A CEPH-accredited program will include coursework in the range of public health areas, regardless of concentration or emphasis. CEPH accreditation is not mandatory but will advance some career goals. Programs in certain sub-disciplines may have different program-level accreditation, for example, ABET. Institutional accreditation is fundamental in all instances.
Training is not all academic. It often begins before admission to a formal public health program. Public health schools typically consider experience and career goals as well as academic experiences.
Practicum and internship experiences can be instrumental in launching a career. One recent UW public health graduate received a job at the Pacific Northwest Agricultural Safety and Health Center after interning there. In a sense, though, his career began far earlier.
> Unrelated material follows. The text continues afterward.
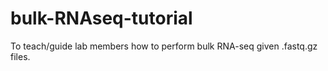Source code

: # bulk-RNAseq-tutorial
To teach/guide lab members how to perform bulk RNA-seq given .fastq.gz files.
He was a migrant farm worker during his growing up years.
Public Health Career Paths
Public health is a broad discipline, with opportunities for individuals with varying skills and educational levels. The following are examples of career postings from late 2016:
- Senior Health Data Analyst for Washington Health Alliance
- Senior Program Manager for the Max Foundation
- Health Education Resources Coordinator for the University of Washington Medical Center
- DSHS Social and Health Program Consultant for the State of Washington
- SNAP-Ed Program Manager for Washington State University
- Environmental Health Specialist for Snohomish Health District
- Health/Emergency Response Program Specialist for Whatcom County
- Health Educator for MultiCare
- Managing Director for the Washington State Association of Local Public Health Officials
- Hepatitis Team Lead Epidemiologist for Seattle/ King County
Positions require varying amounts of prior experience. Individuals who have completed advanced degrees in the recent past sometimes accept fellowships. One recent UW Public Health Genetics PHD is currently completing a fellowship at the Fred Hutchinson Cancer Research Center, researching cancer risk and cancer survival.